[PATCH] D78933: [analyzer] RangeConstraintManager optimizations in comparison expressions

Wed May 6 05:20:32 PDT 2020

xazax.hun added inline comments.

================
Comment at: clang/lib/StaticAnalyzer/Core/RangeConstraintManager.cpp:588
+  // AnyX2 means that two expressions marked as `Any` are met in code,
+  // and there is a special column for that, for example:
+  // if (x >= y)
----------------
I have really hard time processing how to interpret `AnyX2`.

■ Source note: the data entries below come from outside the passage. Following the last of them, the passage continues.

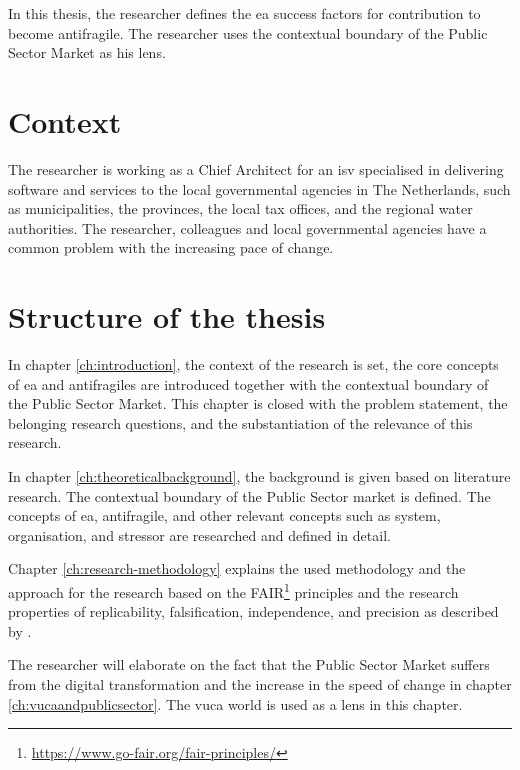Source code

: In this thesis, the researcher defines the \acrfull{ea} success factors for contribution to become \gls{antifragile}. The researcher uses the contextual boundary of the Public Sector Market as his lens.

\section{Context}
\label{sec:context}
The researcher is working as a Chief Architect for an \acrfull{isv} specialised in delivering software and services to the local governmental agencies in The Netherlands, such as municipalities, the provinces, the local tax offices, and the regional water authorities. The researcher, colleagues and local governmental agencies have a common problem with the increasing pace of change.

\section{Structure of the thesis}
\label{sec:structure}
In chapter \ref{ch:introduction}, the context of the research is set, the core concepts of \acrshort{ea} and \glspl{antifragile} are introduced together with the contextual boundary of the Public Sector Market. This chapter is closed with the problem statement, the belonging research questions, and the substantiation of the relevance of this research.

In chapter \ref{ch:theoreticalbackground}, the background is given based on literature research. The contextual boundary of the Public Sector market is defined. The concepts of \acrshort{ea}, \gls{antifragile}, and other relevant concepts such as system, organisation, and stressor are researched and defined in detail. 

Chapter \ref{ch:research-methodology} explains the used methodology and the approach for the research based on the FAIR\footnote{\url{https://www.go-fair.org/fair-principles/}} principles and the research properties of replicability, falsification, independence, and precision as described by \textcite{Recker2013}.

The researcher will elaborate on the fact that the Public Sector Market suffers from the digital transformation and the increase in the speed of change in chapter \ref{ch:vucaandpublicsector}. The \acrfull{vuca} world \parencite{Bennett2014} is used as a lens in this chapter.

For example in the code below:
```
   if (x >= y)
     if (x != y)
       if (x <= y)
         return false
```

```
   if (x >= y)
     if (x == y)
       if (x <= y)
         return true
```

We would get different results for `<=`. So I do not really get how I should read the `AnyX2` column.

================
Comment at: clang/lib/StaticAnalyzer/Core/RangeConstraintManager.cpp:622
+  auto IndexOP = IndexFromOp(OP);
+  auto LHS = SSE->getLHS();
+  auto RHS = SSE->getRHS();
----------------
Could `LHS` and `RHS` be other expressions? Does it make sense to continue executing this function if one of them is not a simple symbol?

================
Comment at: clang/lib/StaticAnalyzer/Core/RangeConstraintManager.cpp:629-630
+  auto &One = BV.getValue(1, T);
+  const RangeSet TrueRangeSet(F, One, One);
+  const RangeSet FalseRangeSet(F, Zero, Zero);
+  int AnyStates = 0;
----------------
ASDenysPetrov wrote:
> Folk, is this a good idea to explicitly create bool ranges as a return value?
> As for me, comparisons like `>`, `<`, etc. can only produce bool-based ranges, otherwise it would be weird.
I think modeling booleans with ranges is OK. This is what the analyzer is doing at the moment. But I guess the question is about whether boolean results of comparisons is a good way to store the relationships between the symbols. I am not convinced about that see my inline comment below.

================
Comment at: clang/lib/StaticAnalyzer/Core/RangeConstraintManager.cpp:635
+
+    // Let's find an expression e.g. (x < y).
+    OP = OpFromIndex(i);
----------------
I am not really familiar with how constraints are represented but I vaguely recall the analyzer sometimes normalizing some expressions like conversion `A == B` to `A - B == 0`. I am just wondering if this API to look this expression up is not the right abstraction as it might be better to handle such normalizations in a unified, central way.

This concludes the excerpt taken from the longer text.